**Exercise requirements:** Pictures stay out of the output. Return exactly the lines below from the one with "Import doc data." down to the one with "1. complie the", both included, and nothing more.

•••••

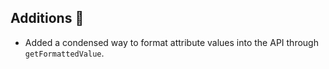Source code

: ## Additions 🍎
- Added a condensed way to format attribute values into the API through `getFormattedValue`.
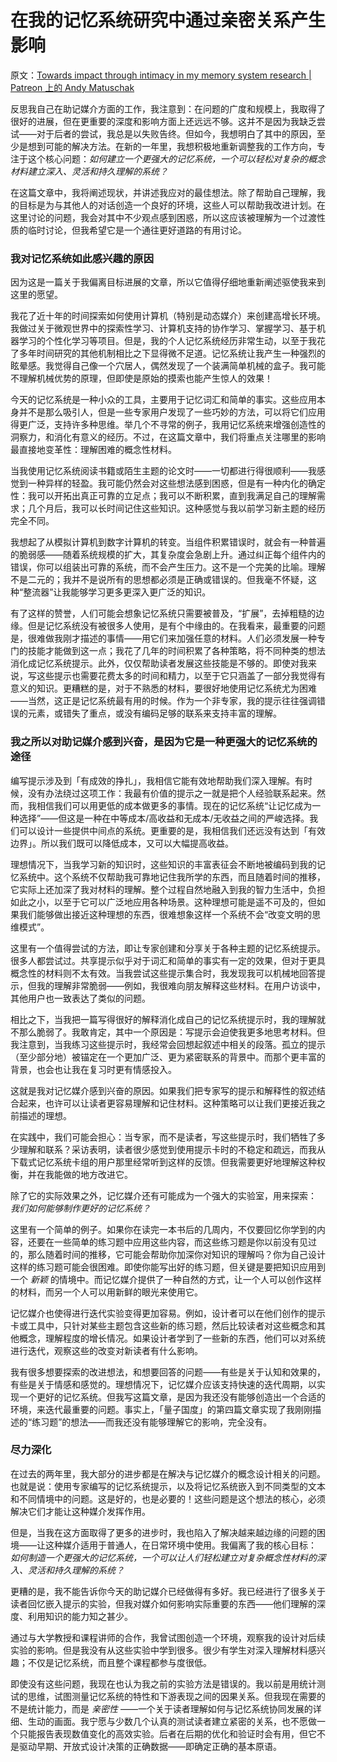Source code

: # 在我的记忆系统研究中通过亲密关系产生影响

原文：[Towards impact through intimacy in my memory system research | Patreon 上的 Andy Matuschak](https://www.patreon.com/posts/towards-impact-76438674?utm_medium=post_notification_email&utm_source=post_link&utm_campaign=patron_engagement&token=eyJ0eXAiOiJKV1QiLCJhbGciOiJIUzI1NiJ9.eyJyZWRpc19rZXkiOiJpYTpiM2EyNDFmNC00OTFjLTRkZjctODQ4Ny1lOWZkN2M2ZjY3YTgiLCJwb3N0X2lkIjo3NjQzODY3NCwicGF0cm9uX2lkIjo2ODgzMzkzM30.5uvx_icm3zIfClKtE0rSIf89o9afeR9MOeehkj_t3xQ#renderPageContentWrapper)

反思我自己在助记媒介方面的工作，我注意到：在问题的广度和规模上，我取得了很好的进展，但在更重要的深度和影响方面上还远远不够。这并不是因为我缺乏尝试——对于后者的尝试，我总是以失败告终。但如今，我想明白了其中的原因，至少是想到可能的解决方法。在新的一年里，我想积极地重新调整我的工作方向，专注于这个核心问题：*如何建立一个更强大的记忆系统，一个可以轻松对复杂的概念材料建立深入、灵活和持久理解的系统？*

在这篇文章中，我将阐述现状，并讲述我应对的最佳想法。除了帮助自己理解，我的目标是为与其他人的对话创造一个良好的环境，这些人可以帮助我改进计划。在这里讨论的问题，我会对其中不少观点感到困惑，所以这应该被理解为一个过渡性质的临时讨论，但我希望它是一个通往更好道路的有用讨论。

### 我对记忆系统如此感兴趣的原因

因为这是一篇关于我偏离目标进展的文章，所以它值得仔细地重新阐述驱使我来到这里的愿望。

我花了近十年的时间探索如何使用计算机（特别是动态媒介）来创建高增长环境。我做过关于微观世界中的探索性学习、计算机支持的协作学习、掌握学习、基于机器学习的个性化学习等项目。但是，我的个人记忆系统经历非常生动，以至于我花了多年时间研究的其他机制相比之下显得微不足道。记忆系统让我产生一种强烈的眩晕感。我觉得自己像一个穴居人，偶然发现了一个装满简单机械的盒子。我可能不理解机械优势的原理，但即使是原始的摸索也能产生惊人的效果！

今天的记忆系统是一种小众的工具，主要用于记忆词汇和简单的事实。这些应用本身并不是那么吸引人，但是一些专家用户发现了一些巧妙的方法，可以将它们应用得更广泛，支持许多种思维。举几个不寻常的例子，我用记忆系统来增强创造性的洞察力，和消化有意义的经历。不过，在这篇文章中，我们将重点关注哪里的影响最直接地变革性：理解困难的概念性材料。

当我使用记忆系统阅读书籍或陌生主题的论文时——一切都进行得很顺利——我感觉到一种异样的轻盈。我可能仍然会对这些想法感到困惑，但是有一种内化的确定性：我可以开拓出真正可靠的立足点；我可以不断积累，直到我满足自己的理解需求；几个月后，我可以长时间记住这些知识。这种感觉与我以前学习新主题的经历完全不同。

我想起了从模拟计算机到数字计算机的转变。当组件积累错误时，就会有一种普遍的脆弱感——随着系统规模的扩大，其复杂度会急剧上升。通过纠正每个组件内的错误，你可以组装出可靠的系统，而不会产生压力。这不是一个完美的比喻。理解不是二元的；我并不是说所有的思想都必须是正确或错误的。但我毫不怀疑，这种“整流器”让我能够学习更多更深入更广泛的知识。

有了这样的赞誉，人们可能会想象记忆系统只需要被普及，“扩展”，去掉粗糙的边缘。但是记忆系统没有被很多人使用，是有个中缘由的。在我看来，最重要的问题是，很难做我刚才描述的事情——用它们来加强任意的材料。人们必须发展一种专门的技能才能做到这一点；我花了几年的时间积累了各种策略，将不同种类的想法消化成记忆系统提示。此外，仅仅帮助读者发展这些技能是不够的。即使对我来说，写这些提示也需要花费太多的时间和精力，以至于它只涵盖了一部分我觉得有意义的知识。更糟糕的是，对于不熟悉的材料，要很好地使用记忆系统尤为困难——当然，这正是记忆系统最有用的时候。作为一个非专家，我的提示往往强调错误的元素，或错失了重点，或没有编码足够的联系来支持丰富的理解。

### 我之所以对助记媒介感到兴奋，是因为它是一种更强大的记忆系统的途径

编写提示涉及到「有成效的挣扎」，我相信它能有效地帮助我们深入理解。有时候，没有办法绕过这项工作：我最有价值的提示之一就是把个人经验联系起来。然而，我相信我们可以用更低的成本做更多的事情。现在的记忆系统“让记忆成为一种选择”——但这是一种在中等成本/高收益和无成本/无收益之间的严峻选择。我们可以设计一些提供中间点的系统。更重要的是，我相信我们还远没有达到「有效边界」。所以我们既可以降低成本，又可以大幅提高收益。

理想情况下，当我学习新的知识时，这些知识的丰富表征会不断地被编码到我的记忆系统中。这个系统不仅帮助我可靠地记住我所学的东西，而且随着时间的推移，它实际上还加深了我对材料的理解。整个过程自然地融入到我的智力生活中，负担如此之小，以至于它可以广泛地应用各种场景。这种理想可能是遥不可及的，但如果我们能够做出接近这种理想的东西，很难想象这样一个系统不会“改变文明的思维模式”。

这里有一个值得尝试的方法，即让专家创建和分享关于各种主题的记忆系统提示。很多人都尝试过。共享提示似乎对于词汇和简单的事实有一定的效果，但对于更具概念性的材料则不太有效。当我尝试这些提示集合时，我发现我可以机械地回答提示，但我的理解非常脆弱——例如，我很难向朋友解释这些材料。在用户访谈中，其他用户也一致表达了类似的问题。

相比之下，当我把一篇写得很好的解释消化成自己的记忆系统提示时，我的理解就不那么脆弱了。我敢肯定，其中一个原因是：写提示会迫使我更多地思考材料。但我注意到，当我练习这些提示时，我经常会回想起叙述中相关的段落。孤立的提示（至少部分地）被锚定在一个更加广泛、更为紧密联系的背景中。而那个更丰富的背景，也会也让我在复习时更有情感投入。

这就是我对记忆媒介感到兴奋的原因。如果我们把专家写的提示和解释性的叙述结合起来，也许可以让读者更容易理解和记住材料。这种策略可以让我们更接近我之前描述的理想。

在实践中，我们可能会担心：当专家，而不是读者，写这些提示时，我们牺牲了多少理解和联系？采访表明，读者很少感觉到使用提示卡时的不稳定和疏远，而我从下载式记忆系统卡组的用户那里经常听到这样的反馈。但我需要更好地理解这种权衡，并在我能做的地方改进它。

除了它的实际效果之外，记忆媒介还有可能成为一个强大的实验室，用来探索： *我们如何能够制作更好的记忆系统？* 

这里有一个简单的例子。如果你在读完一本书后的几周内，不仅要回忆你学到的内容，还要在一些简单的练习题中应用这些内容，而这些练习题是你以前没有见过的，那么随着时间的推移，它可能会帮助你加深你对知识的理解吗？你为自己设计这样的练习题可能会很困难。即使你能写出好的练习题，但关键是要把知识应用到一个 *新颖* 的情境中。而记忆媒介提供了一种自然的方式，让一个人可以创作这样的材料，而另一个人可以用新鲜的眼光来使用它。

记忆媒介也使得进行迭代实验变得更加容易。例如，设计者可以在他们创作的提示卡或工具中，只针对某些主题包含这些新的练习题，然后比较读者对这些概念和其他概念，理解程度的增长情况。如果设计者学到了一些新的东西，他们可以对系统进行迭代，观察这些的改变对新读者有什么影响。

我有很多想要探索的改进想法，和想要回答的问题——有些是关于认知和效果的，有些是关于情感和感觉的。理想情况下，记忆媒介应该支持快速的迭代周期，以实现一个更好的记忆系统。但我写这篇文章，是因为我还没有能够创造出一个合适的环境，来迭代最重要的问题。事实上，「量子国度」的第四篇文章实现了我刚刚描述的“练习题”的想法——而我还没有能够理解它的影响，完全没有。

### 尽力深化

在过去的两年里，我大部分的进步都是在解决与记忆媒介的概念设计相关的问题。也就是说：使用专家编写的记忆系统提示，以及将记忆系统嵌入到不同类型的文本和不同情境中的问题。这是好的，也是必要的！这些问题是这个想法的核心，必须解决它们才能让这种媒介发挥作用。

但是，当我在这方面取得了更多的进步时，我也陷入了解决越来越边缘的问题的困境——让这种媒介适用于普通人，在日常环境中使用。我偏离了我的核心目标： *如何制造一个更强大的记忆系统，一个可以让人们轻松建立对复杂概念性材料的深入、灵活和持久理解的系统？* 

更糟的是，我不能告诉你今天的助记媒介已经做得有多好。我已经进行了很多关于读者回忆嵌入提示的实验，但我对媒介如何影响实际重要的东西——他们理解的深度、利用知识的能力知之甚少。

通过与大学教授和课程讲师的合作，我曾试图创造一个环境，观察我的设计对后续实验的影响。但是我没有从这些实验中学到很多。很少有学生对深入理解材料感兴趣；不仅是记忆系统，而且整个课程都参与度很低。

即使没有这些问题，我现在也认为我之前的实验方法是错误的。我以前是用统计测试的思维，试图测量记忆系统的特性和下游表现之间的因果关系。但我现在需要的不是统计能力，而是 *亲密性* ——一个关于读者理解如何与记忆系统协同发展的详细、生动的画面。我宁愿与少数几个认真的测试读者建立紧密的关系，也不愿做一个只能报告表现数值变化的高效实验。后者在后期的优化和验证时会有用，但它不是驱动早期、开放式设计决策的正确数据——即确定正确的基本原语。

•••••

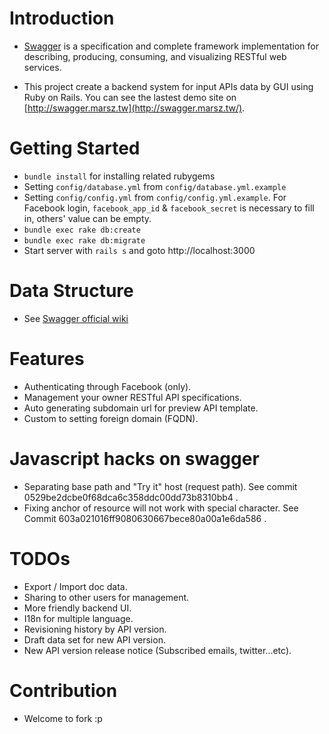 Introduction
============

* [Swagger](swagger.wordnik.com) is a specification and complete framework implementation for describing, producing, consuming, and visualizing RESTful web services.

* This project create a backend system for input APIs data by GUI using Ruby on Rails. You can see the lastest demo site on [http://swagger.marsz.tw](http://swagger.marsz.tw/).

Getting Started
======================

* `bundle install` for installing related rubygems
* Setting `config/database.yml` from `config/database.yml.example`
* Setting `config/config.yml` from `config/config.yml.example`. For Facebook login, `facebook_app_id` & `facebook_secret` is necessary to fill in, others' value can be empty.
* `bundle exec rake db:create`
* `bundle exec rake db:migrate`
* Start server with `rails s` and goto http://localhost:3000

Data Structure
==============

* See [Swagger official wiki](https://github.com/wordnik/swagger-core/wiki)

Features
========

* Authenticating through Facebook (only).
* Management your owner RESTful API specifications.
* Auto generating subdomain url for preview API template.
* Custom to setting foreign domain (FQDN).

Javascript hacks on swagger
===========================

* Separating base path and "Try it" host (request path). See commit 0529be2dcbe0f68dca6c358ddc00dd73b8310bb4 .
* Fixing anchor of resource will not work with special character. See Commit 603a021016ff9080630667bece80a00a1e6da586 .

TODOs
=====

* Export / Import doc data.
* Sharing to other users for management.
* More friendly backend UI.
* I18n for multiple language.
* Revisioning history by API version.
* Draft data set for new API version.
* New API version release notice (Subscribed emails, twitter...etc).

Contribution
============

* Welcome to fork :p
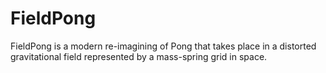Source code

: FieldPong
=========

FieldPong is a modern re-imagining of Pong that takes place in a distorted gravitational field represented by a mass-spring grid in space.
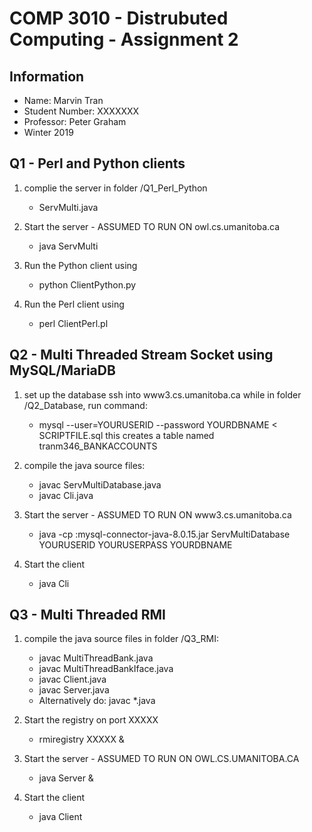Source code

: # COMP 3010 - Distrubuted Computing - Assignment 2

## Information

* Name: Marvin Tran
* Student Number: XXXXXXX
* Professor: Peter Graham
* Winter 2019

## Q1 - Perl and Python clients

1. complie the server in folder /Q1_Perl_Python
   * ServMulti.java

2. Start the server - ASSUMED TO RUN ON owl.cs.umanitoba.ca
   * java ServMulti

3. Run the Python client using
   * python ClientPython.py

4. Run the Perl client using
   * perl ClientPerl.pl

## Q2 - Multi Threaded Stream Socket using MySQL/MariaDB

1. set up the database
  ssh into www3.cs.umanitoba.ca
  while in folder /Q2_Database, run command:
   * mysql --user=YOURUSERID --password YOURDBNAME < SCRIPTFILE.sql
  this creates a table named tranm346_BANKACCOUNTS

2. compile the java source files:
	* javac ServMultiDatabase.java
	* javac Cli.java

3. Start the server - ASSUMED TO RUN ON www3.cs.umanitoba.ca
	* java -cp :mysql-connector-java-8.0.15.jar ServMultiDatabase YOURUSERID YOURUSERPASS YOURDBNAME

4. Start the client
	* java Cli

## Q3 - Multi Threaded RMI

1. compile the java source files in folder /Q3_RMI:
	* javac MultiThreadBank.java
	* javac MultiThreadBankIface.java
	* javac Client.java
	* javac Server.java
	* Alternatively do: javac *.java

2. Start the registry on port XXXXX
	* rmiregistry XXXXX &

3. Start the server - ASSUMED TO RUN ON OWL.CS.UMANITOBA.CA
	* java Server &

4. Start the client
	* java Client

•••••

**Written reply:**
* Export / Import doc data.
* Sharing to other users for management.
* More friendly backend UI.
* I18n for multiple language.
* Revisioning history by API version.
* Draft data set for new API version.
* New API version release notice (Subscribed emails, twitter...etc).

Contribution
============

* Welcome to fork :p
Source code

: FieldPong
=========

FieldPong is a modern re-imagining of Pong that takes place in a distorted gravitational field represented by a mass-spring grid in space.
Source code

: # COMP 3010 - Distrubuted Computing - Assignment 2

## Information

* Name: Marvin Tran
* Student Number: XXXXXXX
* Professor: Peter Graham
* Winter 2019

## Q1 - Perl and Python clients

1. complie the server in folder /Q1_Perl_Python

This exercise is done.